**Exercise instructions**:
Please return every line from the entries that has the string "ApiException" in it.

**Supplied records**:
————————
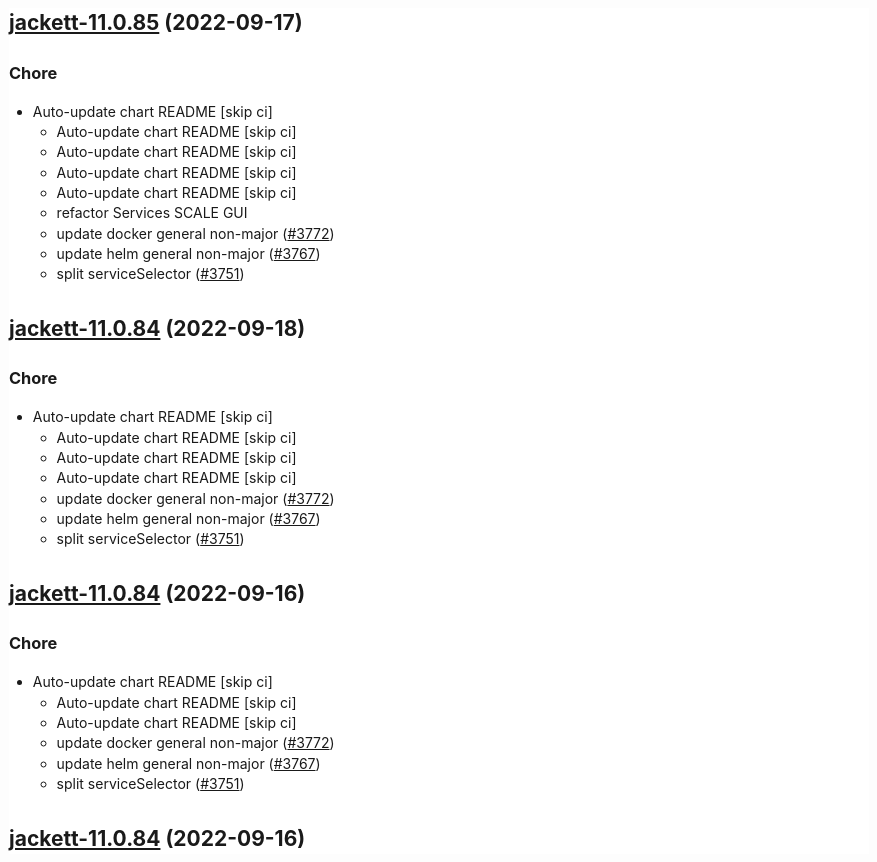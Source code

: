 


## [jackett-11.0.85](https://github.com/truecharts/charts/compare/jackett-11.0.83...jackett-11.0.85) (2022-09-17)

### Chore

- Auto-update chart README [skip ci]
  - Auto-update chart README [skip ci]
  - Auto-update chart README [skip ci]
  - Auto-update chart README [skip ci]
  - Auto-update chart README [skip ci]
  - refactor Services SCALE GUI
  - update docker general non-major ([#3772](https://github.com/truecharts/charts/issues/3772))
  - update helm general non-major ([#3767](https://github.com/truecharts/charts/issues/3767))
  - split serviceSelector ([#3751](https://github.com/truecharts/charts/issues/3751))




## [jackett-11.0.84](https://github.com/truecharts/charts/compare/jackett-11.0.83...jackett-11.0.84) (2022-09-18)

### Chore

- Auto-update chart README [skip ci]
  - Auto-update chart README [skip ci]
  - Auto-update chart README [skip ci]
  - Auto-update chart README [skip ci]
  - update docker general non-major ([#3772](https://github.com/truecharts/charts/issues/3772))
  - update helm general non-major ([#3767](https://github.com/truecharts/charts/issues/3767))
  - split serviceSelector ([#3751](https://github.com/truecharts/charts/issues/3751))




## [jackett-11.0.84](https://github.com/truecharts/charts/compare/jackett-11.0.83...jackett-11.0.84) (2022-09-16)

### Chore

- Auto-update chart README [skip ci]
  - Auto-update chart README [skip ci]
  - Auto-update chart README [skip ci]
  - update docker general non-major ([#3772](https://github.com/truecharts/charts/issues/3772))
  - update helm general non-major ([#3767](https://github.com/truecharts/charts/issues/3767))
  - split serviceSelector ([#3751](https://github.com/truecharts/charts/issues/3751))




## [jackett-11.0.84](https://github.com/truecharts/charts/compare/jackett-11.0.83...jackett-11.0.84) (2022-09-16)
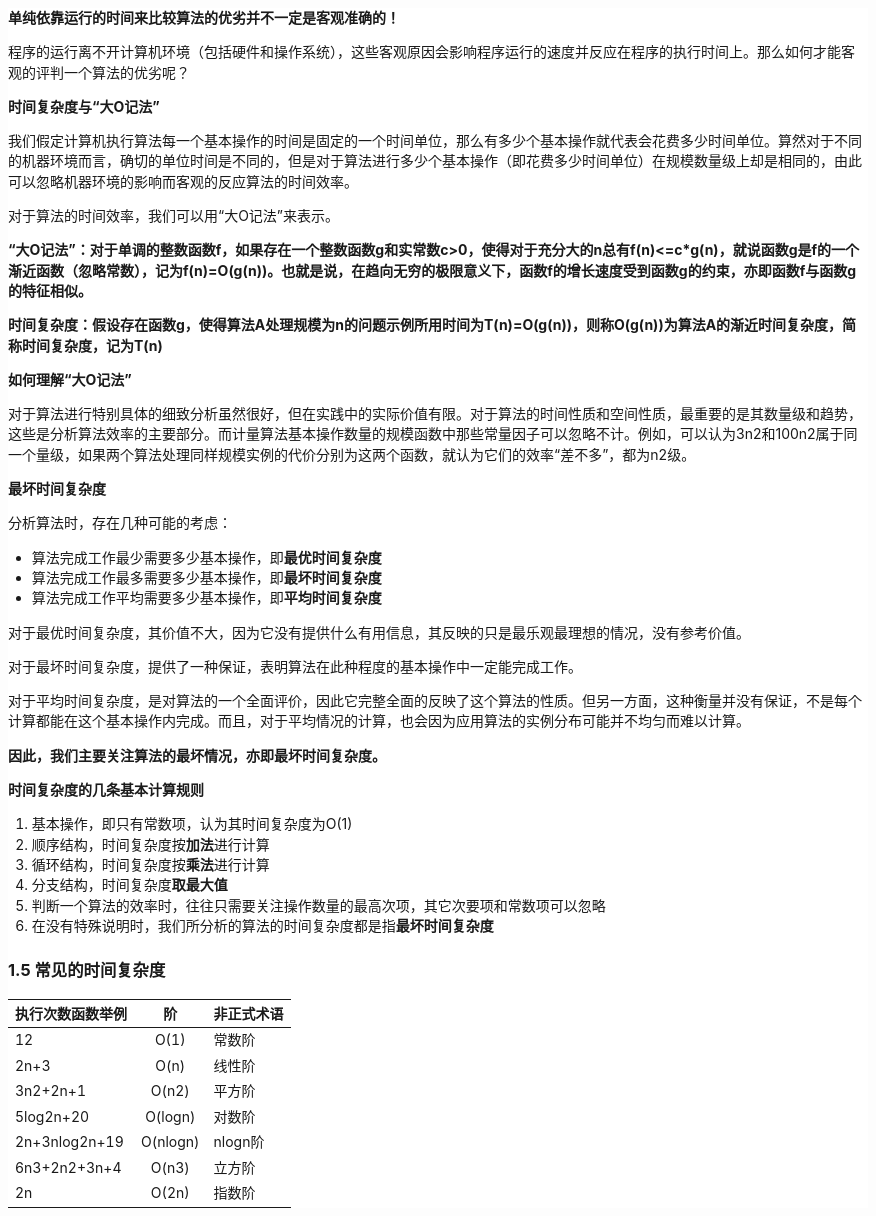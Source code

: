 **单纯依靠运行的时间来比较算法的优劣并不一定是客观准确的！**

程序的运行离不开计算机环境（包括硬件和操作系统），这些客观原因会影响程序运行的速度并反应在程序的执行时间上。那么如何才能客观的评判一个算法的优劣呢？

**时间复杂度与“大O记法”**

我们假定计算机执行算法每一个基本操作的时间是固定的一个时间单位，那么有多少个基本操作就代表会花费多少时间单位。算然对于不同的机器环境而言，确切的单位时间是不同的，但是对于算法进行多少个基本操作（即花费多少时间单位）在规模数量级上却是相同的，由此可以忽略机器环境的影响而客观的反应算法的时间效率。

对于算法的时间效率，我们可以用“大O记法”来表示。

**“大O记法”：对于单调的整数函数f，如果存在一个整数函数g和实常数c>0，使得对于充分大的n总有f(n)<=c\*g(n)，就说函数g是f的一个渐近函数（忽略常数），记为f(n)=O(g(n))。也就是说，在趋向无穷的极限意义下，函数f的增长速度受到函数g的约束，亦即函数f与函数g的特征相似。**

**时间复杂度：假设存在函数g，使得算法A处理规模为n的问题示例所用时间为T(n)=O(g(n))，则称O(g(n))为算法A的渐近时间复杂度，简称时间复杂度，记为T(n)**

**如何理解“大O记法”**

对于算法进行特别具体的细致分析虽然很好，但在实践中的实际价值有限。对于算法的时间性质和空间性质，最重要的是其数量级和趋势，这些是分析算法效率的主要部分。而计量算法基本操作数量的规模函数中那些常量因子可以忽略不计。例如，可以认为3n2和100n2属于同一个量级，如果两个算法处理同样规模实例的代价分别为这两个函数，就认为它们的效率“差不多”，都为n2级。

**最坏时间复杂度**

分析算法时，存在几种可能的考虑：

- 算法完成工作最少需要多少基本操作，即**最优时间复杂度**
- 算法完成工作最多需要多少基本操作，即**最坏时间复杂度**
- 算法完成工作平均需要多少基本操作，即**平均时间复杂度**

对于最优时间复杂度，其价值不大，因为它没有提供什么有用信息，其反映的只是最乐观最理想的情况，没有参考价值。

对于最坏时间复杂度，提供了一种保证，表明算法在此种程度的基本操作中一定能完成工作。

对于平均时间复杂度，是对算法的一个全面评价，因此它完整全面的反映了这个算法的性质。但另一方面，这种衡量并没有保证，不是每个计算都能在这个基本操作内完成。而且，对于平均情况的计算，也会因为应用算法的实例分布可能并不均匀而难以计算。

**因此，我们主要关注算法的最坏情况，亦即最坏时间复杂度。**

**时间复杂度的几条基本计算规则**

1. 基本操作，即只有常数项，认为其时间复杂度为O(1)
2. 顺序结构，时间复杂度按**加法**进行计算
3. 循环结构，时间复杂度按**乘法**进行计算
4. 分支结构，时间复杂度**取最大值**
5. 判断一个算法的效率时，往往只需要关注操作数量的最高次项，其它次要项和常数项可以忽略
6. 在没有特殊说明时，我们所分析的算法的时间复杂度都是指**最坏时间复杂度**



### 1.5 常见的时间复杂度

| 执行次数函数举例 |    阶    | 非正式术语 |
| ---------------- | :------: | :--------- |
| 12               |   O(1)   | 常数阶     |
| 2n+3             |   O(n)   | 线性阶     |
| 3n2+2n+1         |  O(n2)   | 平方阶     |
| 5log2n+20        | O(logn)  | 对数阶     |
| 2n+3nlog2n+19    | O(nlogn) | nlogn阶    |
| 6n3+2n2+3n+4     |  O(n3)   | 立方阶     |
| 2n               |  O(2n)   | 指数阶     |
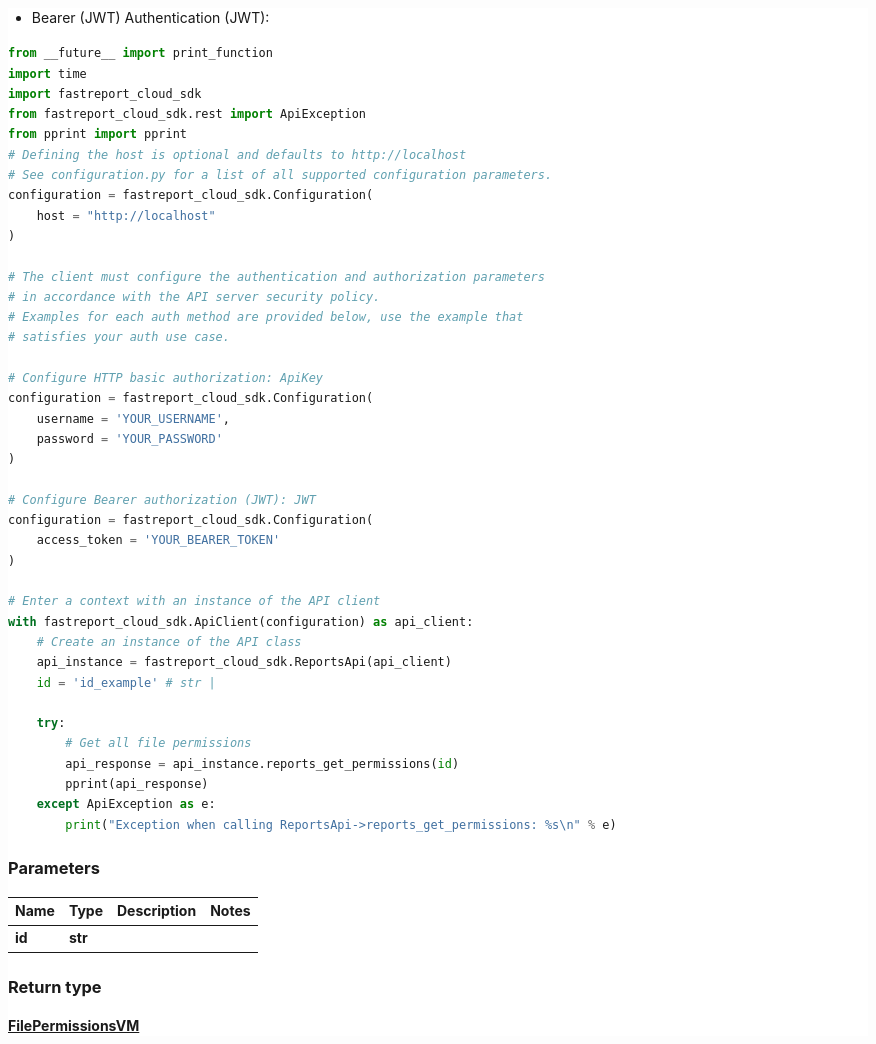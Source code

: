 * Bearer (JWT) Authentication (JWT):
```python
from __future__ import print_function
import time
import fastreport_cloud_sdk
from fastreport_cloud_sdk.rest import ApiException
from pprint import pprint
# Defining the host is optional and defaults to http://localhost
# See configuration.py for a list of all supported configuration parameters.
configuration = fastreport_cloud_sdk.Configuration(
    host = "http://localhost"
)

# The client must configure the authentication and authorization parameters
# in accordance with the API server security policy.
# Examples for each auth method are provided below, use the example that
# satisfies your auth use case.

# Configure HTTP basic authorization: ApiKey
configuration = fastreport_cloud_sdk.Configuration(
    username = 'YOUR_USERNAME',
    password = 'YOUR_PASSWORD'
)

# Configure Bearer authorization (JWT): JWT
configuration = fastreport_cloud_sdk.Configuration(
    access_token = 'YOUR_BEARER_TOKEN'
)

# Enter a context with an instance of the API client
with fastreport_cloud_sdk.ApiClient(configuration) as api_client:
    # Create an instance of the API class
    api_instance = fastreport_cloud_sdk.ReportsApi(api_client)
    id = 'id_example' # str | 

    try:
        # Get all file permissions
        api_response = api_instance.reports_get_permissions(id)
        pprint(api_response)
    except ApiException as e:
        print("Exception when calling ReportsApi->reports_get_permissions: %s\n" % e)
```

### Parameters

Name | Type | Description  | Notes
------------- | ------------- | ------------- | -------------
 **id** | **str**|  | 

### Return type

[**FilePermissionsVM**](FilePermissionsVM.md)
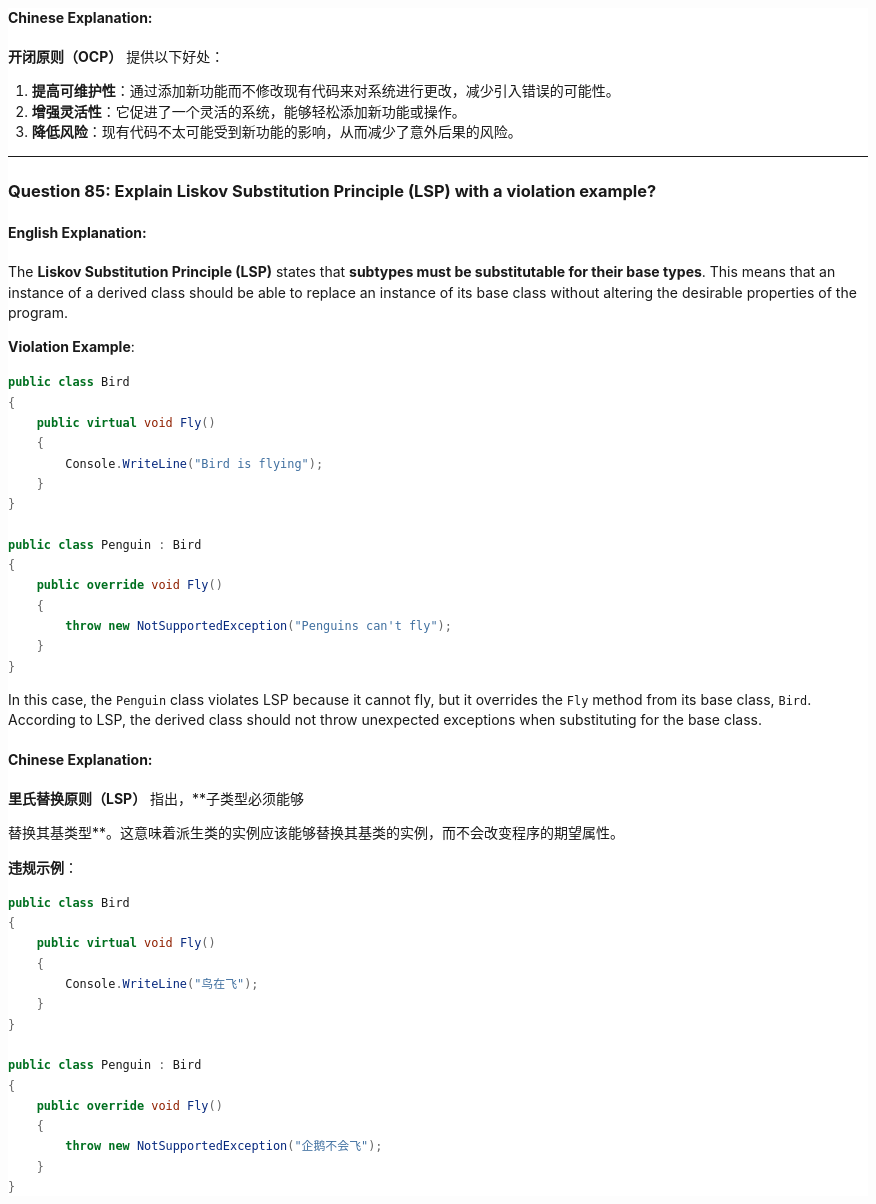 #### Chinese Explanation:

**开闭原则（OCP）** 提供以下好处：
1. **提高可维护性**：通过添加新功能而不修改现有代码来对系统进行更改，减少引入错误的可能性。
2. **增强灵活性**：它促进了一个灵活的系统，能够轻松添加新功能或操作。
3. **降低风险**：现有代码不太可能受到新功能的影响，从而减少了意外后果的风险。

---

### Question 85: Explain Liskov Substitution Principle (LSP) with a violation example?

#### English Explanation:

The **Liskov Substitution Principle (LSP)** states that **subtypes must be substitutable for their base types**. This means that an instance of a derived class should be able to replace an instance of its base class without altering the desirable properties of the program.

**Violation Example**:

```csharp
public class Bird
{
    public virtual void Fly()
    {
        Console.WriteLine("Bird is flying");
    }
}

public class Penguin : Bird
{
    public override void Fly()
    {
        throw new NotSupportedException("Penguins can't fly");
    }
}
```

In this case, the `Penguin` class violates LSP because it cannot fly, but it overrides the `Fly` method from its base class, `Bird`. According to LSP, the derived class should not throw unexpected exceptions when substituting for the base class.

#### Chinese Explanation:

**里氏替换原则（LSP）** 指出，**子类型必须能够

替换其基类型**。这意味着派生类的实例应该能够替换其基类的实例，而不会改变程序的期望属性。

**违规示例**：

```csharp
public class Bird
{
    public virtual void Fly()
    {
        Console.WriteLine("鸟在飞");
    }
}

public class Penguin : Bird
{
    public override void Fly()
    {
        throw new NotSupportedException("企鹅不会飞");
    }
}
```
————————
**Answer to this task**:
from fastreport_cloud_sdk.rest import ApiException
    except ApiException as e:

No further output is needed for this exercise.